Assignment
Go to the line holding "дополнительных затрат памяти" in the entries below and write out exactly every line down to and including the line holding "Трассировка лучей на".

-- Data shown follows --

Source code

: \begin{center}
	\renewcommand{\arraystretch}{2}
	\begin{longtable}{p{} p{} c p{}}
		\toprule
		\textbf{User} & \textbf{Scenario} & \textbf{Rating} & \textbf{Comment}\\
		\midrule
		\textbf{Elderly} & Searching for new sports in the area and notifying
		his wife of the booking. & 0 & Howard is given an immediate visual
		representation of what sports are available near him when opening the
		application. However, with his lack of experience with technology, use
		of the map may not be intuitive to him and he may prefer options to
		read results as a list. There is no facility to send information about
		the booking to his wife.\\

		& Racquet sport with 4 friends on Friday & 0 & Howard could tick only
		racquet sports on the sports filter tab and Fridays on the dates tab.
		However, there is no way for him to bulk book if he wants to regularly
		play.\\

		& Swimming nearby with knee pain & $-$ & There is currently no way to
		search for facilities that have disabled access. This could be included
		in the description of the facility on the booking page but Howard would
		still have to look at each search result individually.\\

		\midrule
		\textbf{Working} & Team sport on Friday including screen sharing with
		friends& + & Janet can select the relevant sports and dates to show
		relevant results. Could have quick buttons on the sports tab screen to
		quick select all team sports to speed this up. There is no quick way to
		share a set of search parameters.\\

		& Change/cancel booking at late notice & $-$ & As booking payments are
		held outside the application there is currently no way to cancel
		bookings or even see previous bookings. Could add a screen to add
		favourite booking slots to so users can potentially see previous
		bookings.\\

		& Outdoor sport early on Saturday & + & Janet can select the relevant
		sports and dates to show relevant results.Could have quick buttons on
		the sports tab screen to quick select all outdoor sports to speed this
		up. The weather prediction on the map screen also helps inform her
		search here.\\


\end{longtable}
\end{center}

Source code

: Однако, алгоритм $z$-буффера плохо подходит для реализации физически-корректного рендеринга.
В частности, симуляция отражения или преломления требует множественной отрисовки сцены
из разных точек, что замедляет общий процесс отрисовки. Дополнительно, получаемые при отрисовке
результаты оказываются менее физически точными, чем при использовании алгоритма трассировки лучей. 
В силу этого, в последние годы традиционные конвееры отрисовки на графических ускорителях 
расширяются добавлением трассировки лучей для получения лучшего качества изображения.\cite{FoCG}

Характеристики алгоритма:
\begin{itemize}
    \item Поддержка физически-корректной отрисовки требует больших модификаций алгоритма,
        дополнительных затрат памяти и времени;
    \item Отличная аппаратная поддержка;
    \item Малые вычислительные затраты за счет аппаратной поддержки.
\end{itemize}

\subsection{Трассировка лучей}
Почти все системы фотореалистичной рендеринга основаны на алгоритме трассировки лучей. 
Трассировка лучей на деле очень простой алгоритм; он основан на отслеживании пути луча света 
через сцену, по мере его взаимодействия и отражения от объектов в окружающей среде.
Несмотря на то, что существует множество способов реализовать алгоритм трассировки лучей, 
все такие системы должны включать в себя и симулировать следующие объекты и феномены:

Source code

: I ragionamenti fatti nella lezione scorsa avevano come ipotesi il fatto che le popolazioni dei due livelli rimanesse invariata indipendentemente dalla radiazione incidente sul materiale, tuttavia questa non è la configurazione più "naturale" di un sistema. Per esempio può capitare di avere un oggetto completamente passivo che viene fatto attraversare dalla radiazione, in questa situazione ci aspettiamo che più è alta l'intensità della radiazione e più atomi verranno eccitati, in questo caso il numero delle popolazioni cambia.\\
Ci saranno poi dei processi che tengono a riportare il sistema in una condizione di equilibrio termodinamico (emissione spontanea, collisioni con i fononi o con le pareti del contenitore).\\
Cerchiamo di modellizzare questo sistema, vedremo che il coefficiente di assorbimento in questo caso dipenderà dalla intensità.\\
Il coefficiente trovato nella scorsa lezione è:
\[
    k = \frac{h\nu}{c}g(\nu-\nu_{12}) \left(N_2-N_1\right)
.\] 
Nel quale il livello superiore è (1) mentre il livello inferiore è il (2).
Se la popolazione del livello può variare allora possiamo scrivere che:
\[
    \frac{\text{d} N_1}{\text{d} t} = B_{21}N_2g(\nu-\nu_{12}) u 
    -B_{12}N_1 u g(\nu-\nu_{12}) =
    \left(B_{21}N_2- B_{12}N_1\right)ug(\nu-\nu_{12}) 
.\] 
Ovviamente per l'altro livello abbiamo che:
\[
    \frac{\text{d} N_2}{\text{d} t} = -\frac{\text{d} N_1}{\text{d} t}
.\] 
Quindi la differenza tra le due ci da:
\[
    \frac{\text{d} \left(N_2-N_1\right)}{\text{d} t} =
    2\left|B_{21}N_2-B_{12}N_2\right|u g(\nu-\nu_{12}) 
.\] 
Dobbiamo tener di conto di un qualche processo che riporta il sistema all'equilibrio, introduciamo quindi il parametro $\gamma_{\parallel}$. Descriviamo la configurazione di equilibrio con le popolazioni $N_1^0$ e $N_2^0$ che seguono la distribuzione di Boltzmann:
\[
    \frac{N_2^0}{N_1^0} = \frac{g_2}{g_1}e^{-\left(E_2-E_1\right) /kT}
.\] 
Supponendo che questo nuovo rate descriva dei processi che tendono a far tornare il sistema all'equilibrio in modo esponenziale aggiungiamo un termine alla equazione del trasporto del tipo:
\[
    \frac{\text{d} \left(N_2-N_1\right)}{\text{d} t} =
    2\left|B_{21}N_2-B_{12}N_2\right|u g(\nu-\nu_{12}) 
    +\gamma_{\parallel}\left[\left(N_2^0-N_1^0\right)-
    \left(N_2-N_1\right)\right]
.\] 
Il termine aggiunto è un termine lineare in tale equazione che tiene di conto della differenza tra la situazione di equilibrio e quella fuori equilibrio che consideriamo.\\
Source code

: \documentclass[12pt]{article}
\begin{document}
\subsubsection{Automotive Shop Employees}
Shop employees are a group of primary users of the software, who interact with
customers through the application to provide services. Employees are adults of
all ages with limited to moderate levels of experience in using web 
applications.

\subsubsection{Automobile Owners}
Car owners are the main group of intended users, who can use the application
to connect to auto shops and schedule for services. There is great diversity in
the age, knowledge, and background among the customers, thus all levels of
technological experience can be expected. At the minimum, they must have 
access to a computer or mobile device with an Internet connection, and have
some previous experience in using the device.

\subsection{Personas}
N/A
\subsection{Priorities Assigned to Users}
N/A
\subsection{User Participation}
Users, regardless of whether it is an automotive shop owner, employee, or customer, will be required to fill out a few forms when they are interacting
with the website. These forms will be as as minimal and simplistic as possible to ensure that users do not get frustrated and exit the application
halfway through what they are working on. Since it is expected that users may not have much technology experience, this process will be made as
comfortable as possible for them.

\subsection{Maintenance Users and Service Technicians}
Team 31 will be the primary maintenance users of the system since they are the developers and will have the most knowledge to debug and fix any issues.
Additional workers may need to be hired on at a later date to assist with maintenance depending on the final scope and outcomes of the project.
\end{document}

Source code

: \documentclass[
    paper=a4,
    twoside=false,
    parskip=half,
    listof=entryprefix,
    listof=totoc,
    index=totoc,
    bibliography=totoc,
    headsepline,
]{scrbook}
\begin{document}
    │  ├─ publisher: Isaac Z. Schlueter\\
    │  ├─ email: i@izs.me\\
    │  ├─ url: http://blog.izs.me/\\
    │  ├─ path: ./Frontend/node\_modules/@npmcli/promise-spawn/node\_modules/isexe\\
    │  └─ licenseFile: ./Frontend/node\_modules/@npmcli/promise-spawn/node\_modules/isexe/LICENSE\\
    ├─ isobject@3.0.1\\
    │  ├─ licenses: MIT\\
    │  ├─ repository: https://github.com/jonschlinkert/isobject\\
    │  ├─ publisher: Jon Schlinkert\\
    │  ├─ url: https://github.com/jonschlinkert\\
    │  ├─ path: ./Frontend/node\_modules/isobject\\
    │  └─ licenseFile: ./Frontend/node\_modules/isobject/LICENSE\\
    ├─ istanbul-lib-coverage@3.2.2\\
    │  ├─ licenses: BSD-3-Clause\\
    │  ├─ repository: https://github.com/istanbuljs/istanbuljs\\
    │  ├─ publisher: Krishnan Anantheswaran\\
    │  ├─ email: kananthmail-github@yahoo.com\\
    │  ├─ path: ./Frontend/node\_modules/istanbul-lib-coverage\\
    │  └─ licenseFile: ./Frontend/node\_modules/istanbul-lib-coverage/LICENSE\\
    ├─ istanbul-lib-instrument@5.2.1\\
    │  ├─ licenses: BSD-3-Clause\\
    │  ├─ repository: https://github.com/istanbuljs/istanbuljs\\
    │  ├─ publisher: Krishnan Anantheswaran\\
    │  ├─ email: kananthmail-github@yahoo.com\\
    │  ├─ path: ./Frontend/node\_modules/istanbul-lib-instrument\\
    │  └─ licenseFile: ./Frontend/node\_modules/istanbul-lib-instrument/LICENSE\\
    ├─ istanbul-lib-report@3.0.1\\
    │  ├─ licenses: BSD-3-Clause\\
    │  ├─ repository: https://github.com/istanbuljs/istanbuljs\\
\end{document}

-- Data shown concluded --

Written solution
        дополнительных затрат памяти и времени;
    \item Отличная аппаратная поддержка;
    \item Малые вычислительные затраты за счет аппаратной поддержки.
\end{itemize}

\subsection{Трассировка лучей}
Почти все системы фотореалистичной рендеринга основаны на алгоритме трассировки лучей. 
Трассировка лучей на деле очень простой алгоритм; он основан на отслеживании пути луча света 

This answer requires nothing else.